Oh, my, how the time does fly! Sunday evening I reminded myself to get this post ready for Monday. Monday at work, I said, “Don’t forget to post this afternoon.” Here we are on Wednesday….
The title of this post is “Help at the Right Time” because multiple times in my life I’ve received help exactly when I needed it, and in what I’d consider a display of synchronicity. Today’s post is about one of those occasions.
This happened as I drove to work on the first day of a new job at a hospital in Chicago:
I was heading down the highway, trying to get to work before 7 am when a little voice inside suddenly said I should get off the road. I ignored that inner voice since I was in a hurry, but it just kept getting louder and more insistent, until I finally I got off at the next exit, and started taking the back roads. Yet again, something inside said, “Don’t turn there, go this way!” and I veered off my usual route. I have no explanation for this other than it was an incredibly strong feeling, and I’ve had enough unusual experiences with that “inner voice” to know I should trust it.
However, the road I ended up taking was a little scary. It was before daylight and in a rough neighborhood. I was already a little nervous, and then my car started acting funny. I had passed the train station about a block or two before and wondered if I should turn around and go back there.
However, there were no streets where I could turn around. The car started dying just as I entered a dark area where I saw a gang coming down the street carrying baseball bats and pipes. I started thinking, “Great, the car’s going to die and so am I.” At that point, I saw a taxi and begged my car to keep going long enough to follow the cab. It choked, sputtered and finally started again – just long enough to follow the taxi down the street to a gas station, where my car died completely.

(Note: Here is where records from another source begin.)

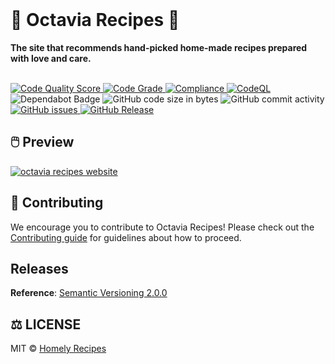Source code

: <div align="left">
  <br>
<!--   <img alt="Homely Recipes" src="https://i.ibb.co/7jPXt0Z/logo1-92f1a87f.png" width="300px"> -->
  <h1>🥘 Octavia Recipes 🥘</h1>
  <strong>The site that recommends hand-picked home-made recipes prepared with love and care.</strong>
</div>
<br>
<p align="left">
<!--   <a href="https://github.com/likeaweb/octavia-recipes/actions/workflows/release.yml">
    <img src="https://github.com/likeaweb/octavia-recipes/actions/workflows/release.yml/badge.svg" alt="Release" style="max-width: 100%;"> </a> -->
  
  <a href="https://app.codiga.io/public/project/32333/octavia-recipes/dashboard">
    <img src="https://api.codiga.io/project/32333/score/svg" alt="Code Quality Score" style="max-width: 100%;">
  </a>
  <a href="https://app.codiga.io/public/project/32333/octavia-recipes/dashboard">
    <img src="https://api.codiga.io/project/32333/status/svg" alt="Code Grade" style="max-width: 100%;">
  </a>
  <a href="https://github.com/likeaweb/octavia-recipes/actions/workflows/compliance.yml">
    <img src="https://github.com/likeaweb/octavia-recipes/actions/workflows/compliance.yml/badge.svg" alt="Compliance" style="max-width: 100%;">
  </a>
  <a href="https://github.com/likeaweb/octavia-recipes/actions/workflows/codeql.yml">
    <img src="https://github.com/likeaweb/octavia-recipes/actions/workflows/codeql.yml/badge.svg" alt="CodeQL" style="max-width: 100%;">
  </a>
  <img src="https://img.shields.io/badge/Dependabot-active-brightgreen.svg" alt="Dependabot Badge">
  <img src="https://img.shields.io/github/languages/code-size/likeaweb/octavia-recipes" alt="GitHub code size in bytes">
  <img src="https://img.shields.io/github/commit-activity/w/likeaweb/octavia-recipes" alt="GitHub commit activity">
  <a href="https://github.com/likeaweb/octavia-recipes/issues">
    <img src="https://img.shields.io/github/issues/likeaweb/octavia-recipes" alt="GitHub issues">
  </a>
  <a href="https://github.com/likeaweb/octavia-recipes/releases">
    <img src="https://img.shields.io/github/v/release/likeaweb/octavia-recipes.svg?style=flat" alt="GitHub Release">
  </a>
  <!-- <a href="https://discord.gg/U2peSNf23P">
    <img src="https://img.shields.io/discord/<userid>.svg?label=&logo=discord&logoColor=ffffff&color=7389D8&labelColor=6A7EC2" alt="Discord">
  </a> -->
  <!-- <a href="https://twitter.com/username">
    <img src="https://img.shields.io/twitter/follow/username?label=Follow&style=social" alt="Twitter">
  </a> -->
</p>

## 🖱️ Preview

[![octavia recipes website](https://github.com/lloydlobo/lloydlobo/blob/main/assets/projects/web-development/homely-recipes.gif)](https://octavia-recipes.netlify.app)

## 🤝 Contributing

We encourage you to contribute to Octavia Recipes! Please check out the [Contributing guide](https://github.com/likeaweb/octavia-recipes/blob/main/CONTRIBUTING.md) for guidelines about how to proceed.

## Releases

**Reference**: [Semantic Versioning 2.0.0](https://semver.org/)

<!-- ## 🍕 Community

Got Questions? Join the conversation in our [Discord](https://discord.gg/<forumlink>).   -->

<!-- ## 🎦 Repository Visualization

[![Visualization of this repository](./public/diagram.svg)
](./src) -->

## ⚖️ LICENSE

MIT © [Homely Recipes](LICENSE)
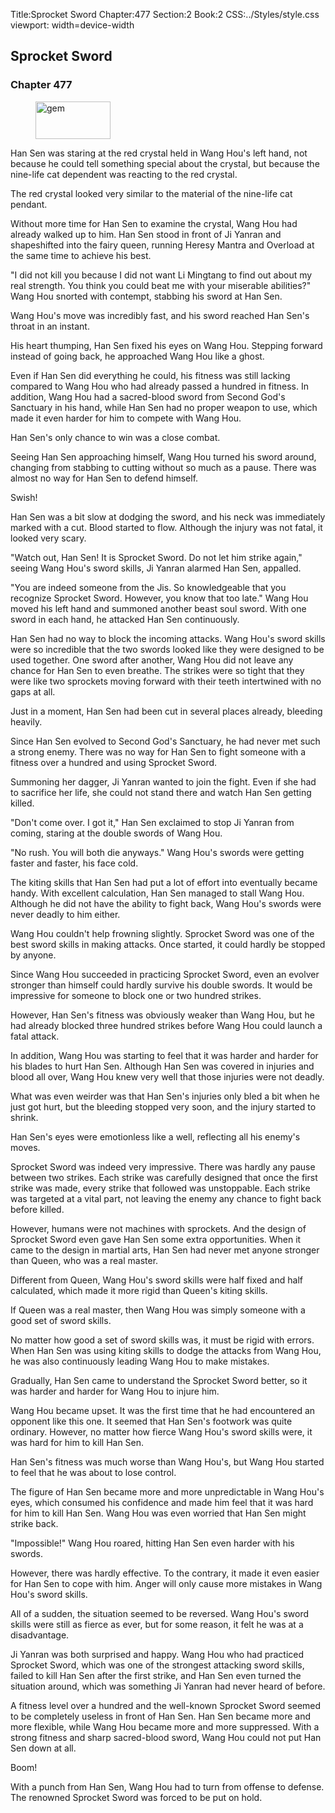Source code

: Title:Sprocket Sword 
Chapter:477 
Section:2 
Book:2 
CSS:../Styles/style.css 
viewport: width=device-width
  
## Sprocket Sword
### Chapter 477 
<figure>
	<img src="../Images/gem.gif" alt="gem" id="gem" width="120" height="60" />
</figure>
  

  
  Han Sen was staring at the red crystal held in Wang Hou's left hand, not because he could tell something special about the crystal, but because the nine-life cat dependent was reacting to the red crystal.

The red crystal looked very similar to the material of the nine-life cat pendant.

Without more time for Han Sen to examine the crystal, Wang Hou had already walked up to him. Han Sen stood in front of Ji Yanran and shapeshifted into the fairy queen, running Heresy Mantra and Overload at the same time to achieve his best.

"I did not kill you because I did not want Li Mingtang to find out about my real strength. You think you could beat me with your miserable abilities?" Wang Hou snorted with contempt, stabbing his sword at Han Sen.

Wang Hou's move was incredibly fast, and his sword reached Han Sen's throat in an instant.

His heart thumping, Han Sen fixed his eyes on Wang Hou. Stepping forward instead of going back, he approached Wang Hou like a ghost.

Even if Han Sen did everything he could, his fitness was still lacking compared to Wang Hou who had already passed a hundred in fitness. In addition, Wang Hou had a sacred-blood sword from Second God's Sanctuary in his hand, while Han Sen had no proper weapon to use, which made it even harder for him to compete with Wang Hou.

Han Sen's only chance to win was a close combat.

Seeing Han Sen approaching himself, Wang Hou turned his sword around, changing from stabbing to cutting without so much as a pause. There was almost no way for Han Sen to defend himself.

Swish!

Han Sen was a bit slow at dodging the sword, and his neck was immediately marked with a cut. Blood started to flow. Although the injury was not fatal, it looked very scary.

"Watch out, Han Sen! It is Sprocket Sword. Do not let him strike again," seeing Wang Hou's sword skills, Ji Yanran alarmed Han Sen, appalled.

"You are indeed someone from the Jis. So knowledgeable that you recognize Sprocket Sword. However, you know that too late." Wang Hou moved his left hand and summoned another beast soul sword. With one sword in each hand, he attacked Han Sen continuously.

Han Sen had no way to block the incoming attacks. Wang Hou's sword skills were so incredible that the two swords looked like they were designed to be used together. One sword after another, Wang Hou did not leave any chance for Han Sen to even breathe. The strikes were so tight that they were like two sprockets moving forward with their teeth intertwined with no gaps at all.

Just in a moment, Han Sen had been cut in several places already, bleeding heavily.

Since Han Sen evolved to Second God's Sanctuary, he had never met such a strong enemy. There was no way for Han Sen to fight someone with a fitness over a hundred and using Sprocket Sword.

Summoning her dagger, Ji Yanran wanted to join the fight. Even if she had to sacrifice her life, she could not stand there and watch Han Sen getting killed.

"Don't come over. I got it," Han Sen exclaimed to stop Ji Yanran from coming, staring at the double swords of Wang Hou.

"No rush. You will both die anyways." Wang Hou's swords were getting faster and faster, his face cold.

The kiting skills that Han Sen had put a lot of effort into eventually became handy. With excellent calculation, Han Sen managed to stall Wang Hou. Although he did not have the ability to fight back, Wang Hou's swords were never deadly to him either.

Wang Hou couldn't help frowning slightly. Sprocket Sword was one of the best sword skills in making attacks. Once started, it could hardly be stopped by anyone.

Since Wang Hou succeeded in practicing Sprocket Sword, even an evolver stronger than himself could hardly survive his double swords. It would be impressive for someone to block one or two hundred strikes.

However, Han Sen's fitness was obviously weaker than Wang Hou, but he had already blocked three hundred strikes before Wang Hou could launch a fatal attack.

In addition, Wang Hou was starting to feel that it was harder and harder for his blades to hurt Han Sen. Although Han Sen was covered in injuries and blood all over, Wang Hou knew very well that those injuries were not deadly.

What was even weirder was that Han Sen's injuries only bled a bit when he just got hurt, but the bleeding stopped very soon, and the injury started to shrink.

Han Sen's eyes were emotionless like a well, reflecting all his enemy's moves.

Sprocket Sword was indeed very impressive. There was hardly any pause between two strikes. Each strike was carefully designed that once the first strike was made, every strike that followed was unstoppable. Each strike was targeted at a vital part, not leaving the enemy any chance to fight back before killed.

However, humans were not machines with sprockets. And the design of Sprocket Sword even gave Han Sen some extra opportunities. When it came to the design in martial arts, Han Sen had never met anyone stronger than Queen, who was a real master.

Different from Queen, Wang Hou's sword skills were half fixed and half calculated, which made it more rigid than Queen's kiting skills.

If Queen was a real master, then Wang Hou was simply someone with a good set of sword skills.

No matter how good a set of sword skills was, it must be rigid with errors. When Han Sen was using kiting skills to dodge the attacks from Wang Hou, he was also continuously leading Wang Hou to make mistakes.

Gradually, Han Sen came to understand the Sprocket Sword better, so it was harder and harder for Wang Hou to injure him.

Wang Hou became upset. It was the first time that he had encountered an opponent like this one. It seemed that Han Sen's footwork was quite ordinary. However, no matter how fierce Wang Hou's sword skills were, it was hard for him to kill Han Sen.

Han Sen's fitness was much worse than Wang Hou's, but Wang Hou started to feel that he was about to lose control.

The figure of Han Sen became more and more unpredictable in Wang Hou's eyes, which consumed his confidence and made him feel that it was hard for him to kill Han Sen. Wang Hou was even worried that Han Sen might strike back.

"Impossible!" Wang Hou roared, hitting Han Sen even harder with his swords.

However, there was hardly effective. To the contrary, it made it even easier for Han Sen to cope with him. Anger will only cause more mistakes in Wang Hou's sword skills.

All of a sudden, the situation seemed to be reversed. Wang Hou's sword skills were still as fierce as ever, but for some reason, it felt he was at a disadvantage.

Ji Yanran was both surprised and happy. Wang Hou who had practiced Sprocket Sword, which was one of the strongest attacking sword skills, failed to kill Han Sen after the first strike, and Han Sen even turned the situation around, which was something Ji Yanran had never heard of before.

A fitness level over a hundred and the well-known Sprocket Sword seemed to be completely useless in front of Han Sen. Han Sen became more and more flexible, while Wang Hou became more and more suppressed. With a strong fitness and sharp sacred-blood sword, Wang Hou could not put Han Sen down at all.

Boom!

With a punch from Han Sen, Wang Hou had to turn from offense to defense. The renowned Sprocket Sword was forced to be put on hold.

I asked the taxi driver if he could take a fare, but he seemed reluctant and was quite grouchy about it. It was getting late, and I was nearly in tears, because if I didn’t make it to New Employee Orientation that day, I’d have to wait two more weeks to start, which meant another month before I got paid, and I just couldn’t afford that.
At that point, another man walked up, helped me push the car out of the way (it was blocking traffic into the station) and asked where I was going. I told him, and he said he ran a shuttle service for people going to doctors’ appointments and he was going right by that hospital. He said he’d take me for free.
That same voice inside said, “Go with him, not the taxi.”
Crazy, surely – even as I got in his van I wondered what the heck I was doing, but he was true to his word. He got me to work on time and for free, which was a good thing since once I got in the van, I remembered that I had no cash and I had given my daughter my credit card the day before, so I wouldn’t have been able to pay for a cab anyway. Given how rude that cab driver was when we thought I had money, he surely would have been nasty if I had taken a long ride without being able to pay!
I thought about it later, and if I hadn’t gotten off the highway, if I hadn’t changed my route, if I hadn’t decided to try to follow that cab, I would have been seriously out of luck. As it was, I felt someone was looking out for me.
I hope they stick around. 🙂
How is life treating you these days?